----- Provided data -----
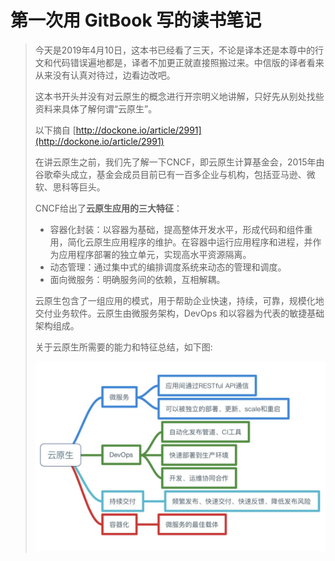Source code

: # 第一次用 GitBook 写的读书笔记

> 今天是2019年4月10日，这本书已经看了三天，不论是译本还是本尊中的行文和代码错误遍地都是，译者不加更正就直接照搬过来。中信版的译者看来从来没有认真对待过，边看边改吧。
>
> 这本书开头并没有对云原生的概念进行开宗明义地讲解，只好先从别处找些资料来具体了解何谓“云原生”。
>
> 以下摘自 [http://dockone.io/article/2991](http://dockone.io/article/2991)
>
> 在讲云原生之前，我们先了解一下CNCF，即云原生计算基金会，2015年由谷歌牵头成立，基金会成员目前已有一百多企业与机构，包括亚马逊、微软、思科等巨头。
>
> CNCF给出了**云原生应用的三大特征**：
>
> * 容器化封装：以容器为基础，提高整体开发水平，形成代码和组件重用，简化云原生应用程序的维护。在容器中运行应用程序和进程，并作为应用程序部署的独立单元，实现高水平资源隔离。
> * 动态管理：通过集中式的编排调度系统来动态的管理和调度。
> * 面向微服务：明确服务间的依赖，互相解耦。
>
> 云原生包含了一组应用的模式，用于帮助企业快速，持续，可靠，规模化地交付业务软件。云原生由微服务架构，DevOps 和以容器为代表的敏捷基础架构组成。
>
> 关于云原生所需要的能力和特征总结，如下图:
>
> ![](/img/00.云原生所需要的能力和特征.jpg)



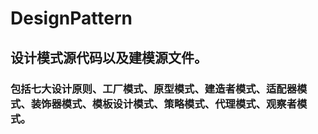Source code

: # DesignPattern
## 设计模式源代码以及建模源文件。

### 包括七大设计原则、工厂模式、原型模式、建造者模式、适配器模式、装饰器模式、模板设计模式、策略模式、代理模式、观察者模式。
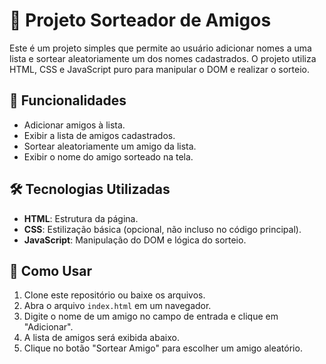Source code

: # 🎉 Projeto Sorteador de Amigos

Este é um projeto simples que permite ao usuário adicionar nomes a uma lista e sortear aleatoriamente um dos nomes cadastrados. O projeto utiliza HTML, CSS e JavaScript puro para manipular o DOM e realizar o sorteio.

## 🚀 Funcionalidades
- Adicionar amigos à lista.
- Exibir a lista de amigos cadastrados.
- Sortear aleatoriamente um amigo da lista.
- Exibir o nome do amigo sorteado na tela.

## 🛠️ Tecnologias Utilizadas
- **HTML**: Estrutura da página.
- **CSS**: Estilização básica (opcional, não incluso no código principal).
- **JavaScript**: Manipulação do DOM e lógica do sorteio.



## 📝 Como Usar
1. Clone este repositório ou baixe os arquivos.
2. Abra o arquivo `index.html` em um navegador.
3. Digite o nome de um amigo no campo de entrada e clique em "Adicionar".
4. A lista de amigos será exibida abaixo.
5. Clique no botão "Sortear Amigo" para escolher um amigo aleatório.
-----
▶ [Work request]
Set down each entry above exactly as it appears. Omit the pictures.

▶ [Response below]
Source code

: # 第一次用 GitBook 写的读书笔记

> 今天是2019年4月10日，这本书已经看了三天，不论是译本还是本尊中的行文和代码错误遍地都是，译者不加更正就直接照搬过来。中信版的译者看来从来没有认真对待过，边看边改吧。
>
> 这本书开头并没有对云原生的概念进行开宗明义地讲解，只好先从别处找些资料来具体了解何谓“云原生”。
>
> 以下摘自 [http://dockone.io/article/2991](http://dockone.io/article/2991)
>
> 在讲云原生之前，我们先了解一下CNCF，即云原生计算基金会，2015年由谷歌牵头成立，基金会成员目前已有一百多企业与机构，包括亚马逊、微软、思科等巨头。
>
> CNCF给出了**云原生应用的三大特征**：
>
> * 容器化封装：以容器为基础，提高整体开发水平，形成代码和组件重用，简化云原生应用程序的维护。在容器中运行应用程序和进程，并作为应用程序部署的独立单元，实现高水平资源隔离。
> * 动态管理：通过集中式的编排调度系统来动态的管理和调度。
> * 面向微服务：明确服务间的依赖，互相解耦。
>
> 云原生包含了一组应用的模式，用于帮助企业快速，持续，可靠，规模化地交付业务软件。云原生由微服务架构，DevOps 和以容器为代表的敏捷基础架构组成。
>
> 关于云原生所需要的能力和特征总结，如下图:
>
> ![](/img/00.云原生所需要的能力和特征.jpg)



Source code

: # DesignPattern
## 设计模式源代码以及建模源文件。

### 包括七大设计原则、工厂模式、原型模式、建造者模式、适配器模式、装饰器模式、模板设计模式、策略模式、代理模式、观察者模式。
Source code

: # 🎉 Projeto Sorteador de Amigos

Este é um projeto simples que permite ao usuário adicionar nomes a uma lista e sortear aleatoriamente um dos nomes cadastrados. O projeto utiliza HTML, CSS e JavaScript puro para manipular o DOM e realizar o sorteio.

## 🚀 Funcionalidades
- Adicionar amigos à lista.
- Exibir a lista de amigos cadastrados.
- Sortear aleatoriamente um amigo da lista.
- Exibir o nome do amigo sorteado na tela.

## 🛠️ Tecnologias Utilizadas
- **HTML**: Estrutura da página.
- **CSS**: Estilização básica (opcional, não incluso no código principal).
- **JavaScript**: Manipulação do DOM e lógica do sorteio.



## 📝 Como Usar
1. Clone este repositório ou baixe os arquivos.
2. Abra o arquivo `index.html` em um navegador.
3. Digite o nome de um amigo no campo de entrada e clique em "Adicionar".
4. A lista de amigos será exibida abaixo.
5. Clique no botão "Sortear Amigo" para escolher um amigo aleatório.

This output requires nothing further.